Open reni99 opened 9 years ago
Yes, I still think it is a good idea to get as much out of tarql as possible. Bash acts as "glue". It shouldn't be the primary way to do data mapping. People invest a lot of time building mapping tools for good reasons. It is not necessarily desirable to do imperative based mapping when it can be done declaratively.
As for your coding questions. You should revisit how you produce the triples based on each line. For example, you don't need to produce the types for code:economy on every line. In fact, you should refactor your code so that the recurring triples are simply stated once in the CONSTRUCT.
Alternatively, you can have multiple passings for the same CSV file to generate different output. Given the data size, this is a very low cost way of doing it, and maintaining. Trust me, you don't want to be in a situation where you have to do hard debugging on your own code. Fixing some "visible" code declaratively in tarql is a lot easier than messing around in Bash.
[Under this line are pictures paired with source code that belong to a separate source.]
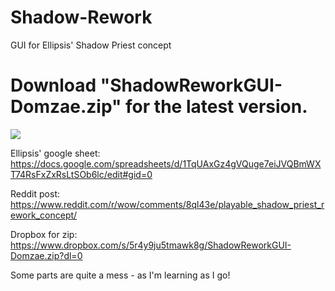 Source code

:# Shadow-Rework
GUI for Ellipsis' Shadow Priest concept

# **Download "ShadowReworkGUI-Domzae.zip" for the latest version.**

![](https://thumbs.gfycat.com/CleverHilariousBorderterrier-size_restricted.gif)

Ellipsis' google sheet: https://docs.google.com/spreadsheets/d/1TqUAxGz4gVQuge7eiJVQBmWXT74RsFxZxRsLtSOb6lc/edit#gid=0

Reddit post: https://www.reddit.com/r/wow/comments/8ql43e/playable_shadow_priest_rework_concept/

Dropbox for zip: https://www.dropbox.com/s/5r4y9ju5tmawk8g/ShadowReworkGUI-Domzae.zip?dl=0

Some parts are quite a mess - as I'm learning as I go!
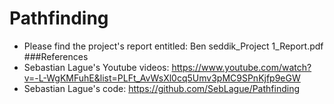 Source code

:# Pathfinding
- Please find the project's report entitled: Ben seddik_Project 1_Report.pdf
###References
- Sebastian Lague's Youtube videos: https://www.youtube.com/watch?v=-L-WgKMFuhE&list=PLFt_AvWsXl0cq5Umv3pMC9SPnKjfp9eGW
- Sebastian Lague's code: https://github.com/SebLague/Pathfinding
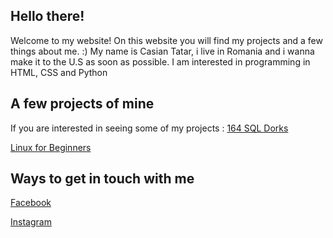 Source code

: ## Hello there!
Welcome to my website! On this website you will find my projects and a few things about me. :)
My name is Casian Tatar, i live in Romania and i wanna make it to the U.S as soon as possible.
I am interested in programming in HTML, CSS and Python

## A few projects of mine
If you are interested in seeing some of my projects :
[164 SQL Dorks](https://github.com/cxlxsseum/164-SQL-Dorks)

[Linux for Beginners](https://github.com/cxlxsseum/linuxforbeginners/)

## Ways to get in touch with me
[Facebook](https://www.facebook.com/casian.tatar.5)

[Instagram](https://www.instagram.com/casian.tatar)
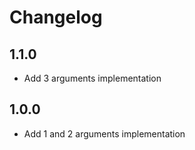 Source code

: # Changelog

## 1.1.0
- Add 3 arguments implementation

## 1.0.0
- Add 1 and 2 arguments implementation

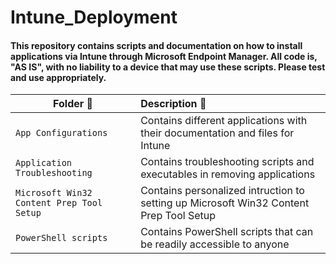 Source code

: # Intune_Deployment
#### This repository contains scripts and documentation on how to install applications via Intune through Microsoft Endpoint Manager. All code is, **"AS IS"**, with no liability to a device that may use these scripts. Please test and use appropriately. 



| **Folder 📂** | **Description 📄** |
| --- | :--- | 
| `App Configurations` | Contains different applications with their documentation and files for Intune |
| `Application Troubleshooting` | Contains troubleshooting scripts and executables in removing applications |
| `Microsoft Win32 Content Prep Tool Setup` | Contains personalized intruction to setting up Microsoft Win32 Content Prep Tool Setup |
| `PowerShell scripts` | Contains PowerShell scripts that can be readily accessible to anyone | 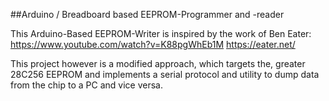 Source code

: ##Arduino / Breadboard based EEPROM-Programmer and -reader

This Arduino-Based EEPROM-Writer is inspired by the work of Ben Eater:
https://www.youtube.com/watch?v=K88pgWhEb1M
https://eater.net/
 
This project however is a modified approach, which targets the, greater 28C256 EEPROM and implements a serial protocol and utility to dump data from the chip to a PC and vice versa.
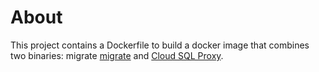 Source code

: # About
This project contains a Dockerfile to build a docker image that combines two binaries: migrate [migrate](https://github.com/golang-migrate/migrate) and [Cloud SQL Proxy](https://github.com/GoogleCloudPlatform/cloud-sql-proxy). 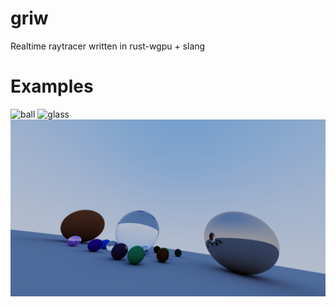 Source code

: # griw

Realtime raytracer written in rust-wgpu + slang

# Examples

![ball](http://0x0.st/8o7e.png)
![glass](http://0x0.st/8ohz.png)
![aces](assets/aces.png)
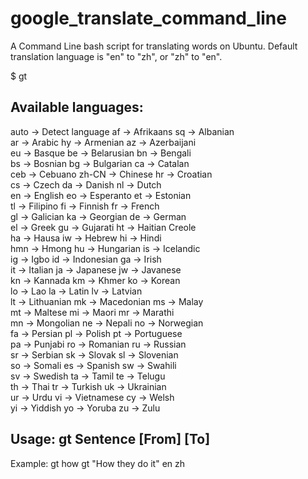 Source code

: google_translate_command_line
=============================

A Command Line bash script for translating words on Ubuntu. Default translation language is "en" to "zh", or "zh" to "en".


$ gt

Available languages:
---------------------
auto -> Detect language  af -> Afrikaans          sq -> Albanian          
ar -> Arabic             hy -> Armenian           az -> Azerbaijani       
eu -> Basque             be -> Belarusian         bn -> Bengali           
bs -> Bosnian            bg -> Bulgarian          ca -> Catalan           
ceb -> Cebuano           zh-CN -> Chinese         hr -> Croatian          
cs -> Czech              da -> Danish             nl -> Dutch             
en -> English            eo -> Esperanto          et -> Estonian          
tl -> Filipino           fi -> Finnish            fr -> French            
gl -> Galician           ka -> Georgian           de -> German            
el -> Greek              gu -> Gujarati           ht -> Haitian Creole    
ha -> Hausa              iw -> Hebrew             hi -> Hindi             
hmn -> Hmong             hu -> Hungarian          is -> Icelandic         
ig -> Igbo               id -> Indonesian         ga -> Irish             
it -> Italian            ja -> Japanese           jw -> Javanese          
kn -> Kannada            km -> Khmer              ko -> Korean            
lo -> Lao                la -> Latin              lv -> Latvian           
lt -> Lithuanian         mk -> Macedonian         ms -> Malay             
mt -> Maltese            mi -> Maori              mr -> Marathi           
mn -> Mongolian          ne -> Nepali             no -> Norwegian         
fa -> Persian            pl -> Polish             pt -> Portuguese        
pa -> Punjabi            ro -> Romanian           ru -> Russian           
sr -> Serbian            sk -> Slovak             sl -> Slovenian         
so -> Somali             es -> Spanish            sw -> Swahili           
sv -> Swedish            ta -> Tamil              te -> Telugu            
th -> Thai               tr -> Turkish            uk -> Ukrainian         
ur -> Urdu               vi -> Vietnamese         cy -> Welsh             
yi -> Yiddish            yo -> Yoruba             zu -> Zulu              
                                                                          

Usage: gt Sentence [From] [To]
------------------------------------
Example:
gt how
gt "How they do it" en zh
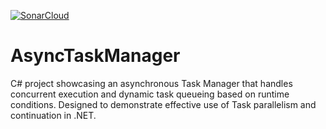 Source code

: [![SonarCloud](https://sonarcloud.io/images/project_badges/sonarcloud-white.svg)](https://sonarcloud.io/summary/new_code?id=The-Poolz_Net.Utils.TaskManager)
# AsyncTaskManager
C# project showcasing an asynchronous Task Manager that handles concurrent execution and dynamic task queueing based on runtime conditions. Designed to demonstrate effective use of Task parallelism and continuation in .NET.
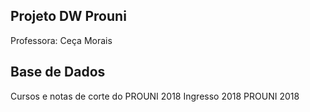 ## Projeto DW Prouni
Professora: Ceça Morais

## Base de Dados

Cursos e notas de corte do PROUNI 2018
Ingresso 2018 
PROUNI 2018
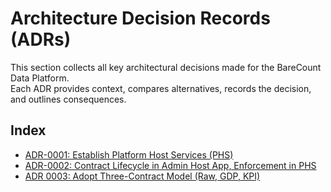 # Architecture Decision Records (ADRs)

This section collects all key architectural decisions made for the BareCount Data Platform.  
Each ADR provides context, compares alternatives, records the decision, and outlines consequences.

## Index

- [ADR-0001: Establish Platform Host Services (PHS)](ADR-0001.md)
- [ADR-0002: Contract Lifecycle in Admin Host App, Enforcement in PHS](ADR-0002.md)
- [ADR 0003: Adopt Three-Contract Model (Raw, GDP, KPI)](ADR-0003.md)
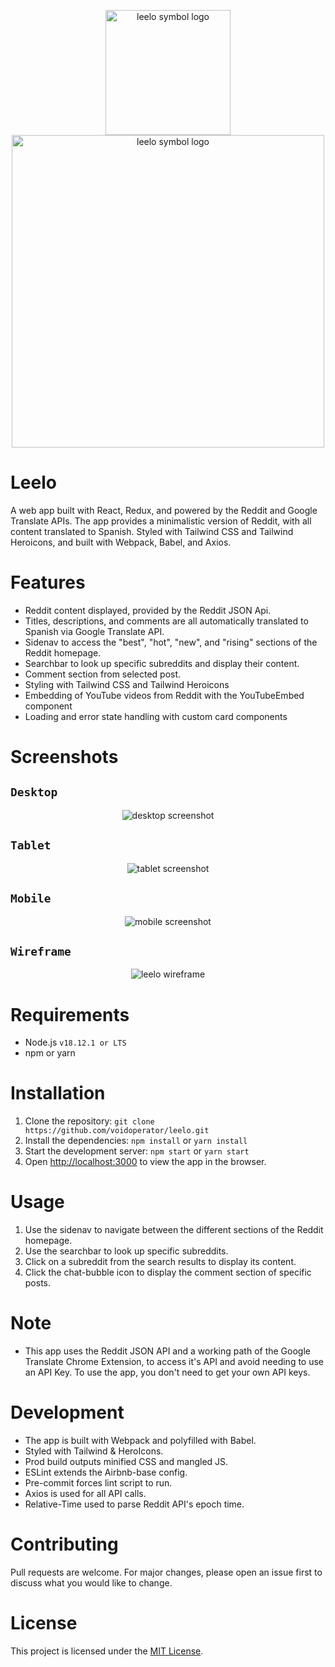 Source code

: <p align="center" style="fill:red;">
  <img src="./readme_assets/leeloSymbolLogo.svg" alt="leelo symbol logo" title="Leelo" style="width:200px;"/><br>
  <img src="./readme_assets/leeloLogoLetter.svg" alt="leelo symbol logo" title="Leelo" style="width:500px;"><br>
</p>

# Leelo

A web app built with React, Redux, and powered by the Reddit and Google Translate APIs. The app provides a minimalistic version of Reddit, with all content translated to Spanish. Styled with Tailwind CSS and Tailwind Heroicons, and built with Webpack, Babel, and Axios.

# Features

- Reddit content displayed, provided by the Reddit JSON Api.
- Titles, descriptions, and comments are all automatically translated to Spanish via Google Translate API.
- Sidenav to access the "best", "hot", "new", and "rising" sections of the Reddit homepage.
- Searchbar to look up specific subreddits and display their content.
- Comment section from selected post.
- Styling with Tailwind CSS and Tailwind Heroicons
- Embedding of YouTube videos from Reddit with the YouTubeEmbed component
- Loading and error state handling with custom card components

# Screenshots

## `Desktop`

<p align="center" style="fill:red;">
  <img src="./readme_assets/leeloDesktop.jpg" alt="desktop screenshot" title="Leelo Desktop Screenshot" style="max-width:1000px;"/>
</p>

## `Tablet`

<p align="center" style="fill:red;">
  <img src="./readme_assets/leeloTablet.jpg" alt="tablet screenshot" title="Leelo Tablet Screenshot" style="max-width:700px;"/>
</p>

## `Mobile`

<p align="center" style="fill:red;">
  <img src="./readme_assets/leeloMobile.jpg" alt="mobile screenshot" title="Leelo Mobile Screenshot" style="max-width:500px;"/>
</p>

## `Wireframe`

<p align="center" style="fill:red;">
  <img src="./readme_assets/leeloWireframe.jpg" alt="leelo wireframe" title="Leelo Wireframe" style="max-width:1000px;"/>
</p>

# Requirements

- Node.js `v18.12.1 or LTS`
- npm or yarn

# Installation

1. Clone the repository: `git clone https://github.com/voidoperator/leelo.git`
2. Install the dependencies: `npm install` or `yarn install`
3. Start the development server: `npm start` or `yarn start`
4. Open [http://localhost:3000](http://localhost:3000) to view the app in the browser.

# Usage

1. Use the sidenav to navigate between the different sections of the Reddit homepage.
2. Use the searchbar to look up specific subreddits.
3. Click on a subreddit from the search results to display its content.
4. Click the chat-bubble icon to display the comment section of specific posts.

# Note

- This app uses the Reddit JSON API and a working path of the Google Translate Chrome Extension, to access it's API and avoid needing to use an API Key. To use the app, you don't need to get your own API keys.

# Development

- The app is built with Webpack and polyfilled with Babel.
- Styled with Tailwind & HeroIcons.
- Prod build outputs minified CSS and mangled JS.
- ESLint extends the Airbnb-base config.
- Pre-commit forces lint script to run.
- Axios is used for all API calls.
- Relative-Time used to parse Reddit API's epoch time.

# Contributing

Pull requests are welcome. For major changes, please open an issue first to discuss what you would like to change.

# License

This project is licensed under the [MIT License](https://choosealicense.com/licenses/mit/).
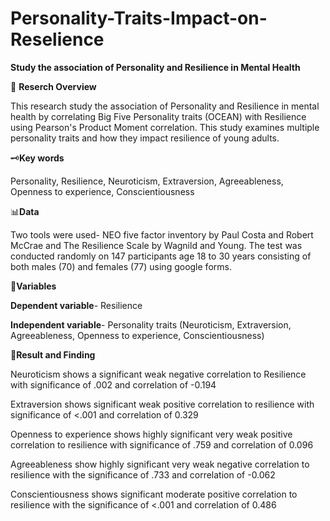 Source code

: # Personality-Traits-Impact-on-Reselience
**Study the association of Personality and Resilience in Mental Health**

📍 **Reserch Overview**

  This research study the association of Personality and Resilience in mental health by correlating Big Five Personality traits (OCEAN) with Resilience using Pearson's Product Moment correlation. This study examines multiple personality traits and how they impact resilience of young adults.
  
🗝️**Key words** 

Personality, Resilience, Neuroticism, Extraversion, Agreeableness, Openness to experience, Conscientiousness

📊**Data**

Two tools were used-	NEO five factor inventory by Paul Costa and Robert McCrae and	The Resilience Scale by Wagnild and Young. The test was conducted randomly on 147 participants age 18 to 30 years consisting of both males
(70) and females (77) using google forms.

🧮**Variables**

**Dependent variable**- Resilience

**Independent variable**- Personality traits (Neuroticism, Extraversion, Agreeableness, Openness to experience, Conscientiousness)

📂**Result and Finding**

Neuroticism shows a significant weak negative correlation to Resilience with significance of .002 and correlation of -0.194

Extraversion shows significant weak positive correlation to resilience with significance of <.001 and correlation of 0.329

Openness to experience shows highly significant very weak positive correlation to resilience with significance of .759 and correlation of 0.096

Agreeableness show highly significant very weak negative correlation to resilience with the significance of .733 and correlation of -0.062

Conscientiousness shows significant moderate positive correlation to resilience with the significance of <.001 and correlation of 0.486
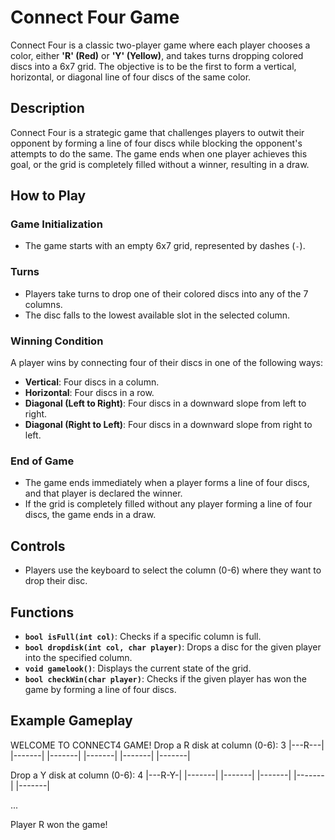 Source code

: # Connect Four Game

Connect Four is a classic two-player game where each player chooses a color, either **'R' (Red)** or **'Y' (Yellow)**, and takes turns dropping colored discs into a 6x7 grid. The objective is to be the first to form a vertical, horizontal, or diagonal line of four discs of the same color.

## Description

Connect Four is a strategic game that challenges players to outwit their opponent by forming a line of four discs while blocking the opponent's attempts to do the same. The game ends when one player achieves this goal, or the grid is completely filled without a winner, resulting in a draw.

## How to Play

### Game Initialization

- The game starts with an empty 6x7 grid, represented by dashes (`-`).

### Turns

- Players take turns to drop one of their colored discs into any of the 7 columns.
- The disc falls to the lowest available slot in the selected column.

### Winning Condition

A player wins by connecting four of their discs in one of the following ways:

- **Vertical**: Four discs in a column.
- **Horizontal**: Four discs in a row.
- **Diagonal (Left to Right)**: Four discs in a downward slope from left to right.
- **Diagonal (Right to Left)**: Four discs in a downward slope from right to left.

### End of Game

- The game ends immediately when a player forms a line of four discs, and that player is declared the winner.
- If the grid is completely filled without any player forming a line of four discs, the game ends in a draw.

## Controls

- Players use the keyboard to select the column (0-6) where they want to drop their disc.

## Functions

- **`bool isFull(int col)`**: Checks if a specific column is full.
- **`bool dropdisk(int col, char player)`**: Drops a disc for the given player into the specified column.
- **`void gamelook()`**: Displays the current state of the grid.
- **`bool checkWin(char player)`**: Checks if the given player has won the game by forming a line of four discs.

## Example Gameplay
WELCOME TO CONNECT4 GAME!
Drop a R disk at column (0-6): 3
|---R---|
|-------|
|-------|
|-------|
|-------|
|-------|

Drop a Y disk at column (0-6): 4
|---R-Y-|
|-------|
|-------|
|-------|
|-------|
|-------|

...

Player R won the game!


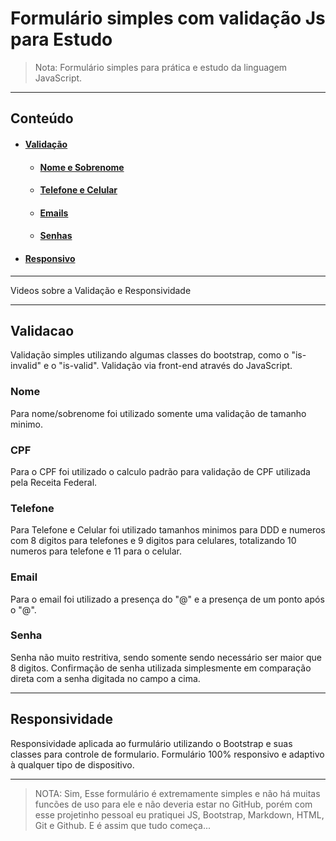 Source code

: # __Formulário simples com validação Js para Estudo__

>Nota: Formulário simples para prática e estudo da linguagem JavaScript.

  ***
## __Conteúdo__
* #### [Validação](#validacao)
  * #### [Nome e Sobrenome ](#Nome)
  * #### [Telefone e Celular](#Telefone)
  * #### [Emails](#Email)
  * #### [Senhas](#Senha)
* #### [Responsivo](#responsividade)

***


Videos sobre a Validação e Responsividade

***

## __Validacao__

Validação simples utilizando algumas classes do bootstrap, como o "is-invalid" e o "is-valid". Validação via front-end através do JavaScript.

### __Nome__

Para nome/sobrenome foi utilizado somente uma validação de tamanho minimo.

### __CPF__

Para o CPF foi utilizado o calculo padrão para validação de CPF utilizada pela Receita Federal.

### __Telefone__

Para Telefone e Celular foi utilizado tamanhos minimos para DDD e numeros com 8 digitos para telefones e 9 digitos para celulares, totalizando 10 numeros para telefone e 11 para o celular.

### __Email__

  Para o email foi utilizado a presença do "@" e a presença de um ponto após o "@". 

### __Senha__

Senha não muito restritiva, sendo somente sendo necessário ser maior que 8 digitos.
Confirmação de senha utilizada simplesmente em comparação direta com a senha digitada no campo a cima.


***

## __Responsividade__

Responsividade aplicada ao furmulário utilizando o Bootstrap e suas classes para controle de formulario. 
Formulário 100% responsivo e adaptivo à qualquer tipo de dispositivo.

***

> NOTA: Sim, Esse formulário é extremamente simples e não há muitas funcões de uso para ele e não deveria estar no GitHub, porém com esse projetinho pessoal eu pratiquei JS, Bootstrap, Markdown, HTML, Git e Github. E é assim que tudo começa... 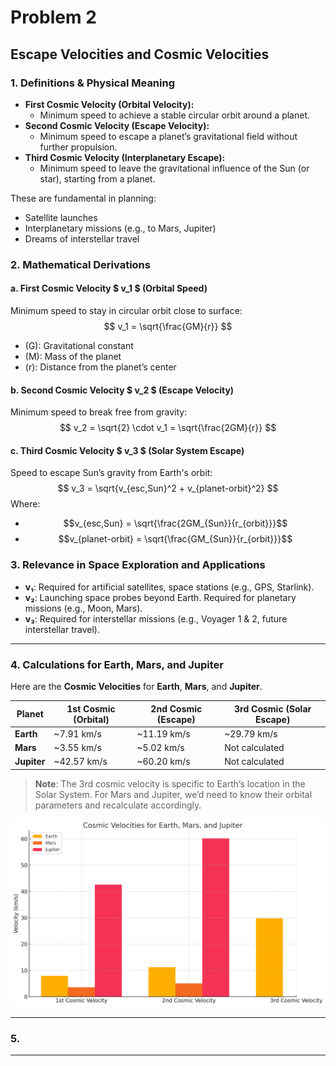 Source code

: # Problem 2
## **Escape Velocities and Cosmic Velocities**

### 1. Definitions & Physical Meaning
- **First Cosmic Velocity (Orbital Velocity):**
  - Minimum speed to achieve a stable circular orbit around a planet.
- **Second Cosmic Velocity (Escape Velocity):**
  - Minimum speed to escape a planet’s gravitational field without further propulsion.
- **Third Cosmic Velocity (Interplanetary Escape):**
  - Minimum speed to leave the gravitational influence of the Sun (or star), starting from a planet.

These are fundamental in planning:
- Satellite launches
- Interplanetary missions (e.g., to Mars, Jupiter)
- Dreams of interstellar travel

### 2.  Mathematical Derivations

#### a. First Cosmic Velocity $ v_1 $ (Orbital Speed)
Minimum speed to stay in circular orbit close to surface:
$$
v_1 = \sqrt{\frac{GM}{r}}
$$
- \(G\): Gravitational constant
- \(M\): Mass of the planet
- \(r\): Distance from the planet’s center

#### b. Second Cosmic Velocity $ v_2 $ (Escape Velocity)
Minimum speed to break free from gravity:
$$
v_2 = \sqrt{2} \cdot v_1 = \sqrt{\frac{2GM}{r}}
$$

#### c. Third Cosmic Velocity $ v_3 $ (Solar System Escape)
Speed to escape Sun’s gravity from Earth's orbit:
$$
v_3 = \sqrt{v_{esc,Sun}^2 + v_{planet-orbit}^2}
$$
Where:
- $$v_{esc,Sun} = \sqrt{\frac{2GM_{Sun}}{r_{orbit}}}$$
- $$v_{planet-orbit} = \sqrt{\frac{GM_{Sun}}{r_{orbit}}}$$

### 3.  Relevance in Space Exploration and Applications
- **v₁**: Required for artificial satellites, space stations (e.g., GPS, Starlink).
- **v₂**: Launching space probes beyond Earth. Required for planetary missions (e.g., Moon, Mars).
- **v₃**: Required for interstellar missions (e.g., Voyager 1 & 2, future interstellar travel).

---

### 4. Calculations for Earth, Mars, and Jupiter

Here are the **Cosmic Velocities** for **Earth**, **Mars**, and **Jupiter**.

| Planet   | 1st Cosmic (Orbital) | 2nd Cosmic (Escape) | 3rd Cosmic (Solar Escape) |
|----------|----------------------|----------------------|----------------------------|
| **Earth**   | ~7.91 km/s               | ~11.19 km/s               | ~29.79 km/s                      |
| **Mars**    | ~3.55 km/s               | ~5.02 km/s                | Not calculated                   |
| **Jupiter** | ~42.57 km/s              | ~60.20 km/s               | Not calculated                   |

> **Note**: The 3rd cosmic velocity is specific to Earth’s location in the Solar System. For Mars and Jupiter, we’d need to know their orbital parameters and recalculate accordingly.

![alt text](<Cosmic Velocities For Earth, Mars, And Jupiter-1.png>)


---

### 5.


---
I totally agree with you that we should reuse existing good tested tools whenever possible. And I also agree with you that I don't want to be in a situation where I have to do hard debugging my own code. But this task is not for tarql, since the tool is made for mapping and not for the creation of dsd files IMO.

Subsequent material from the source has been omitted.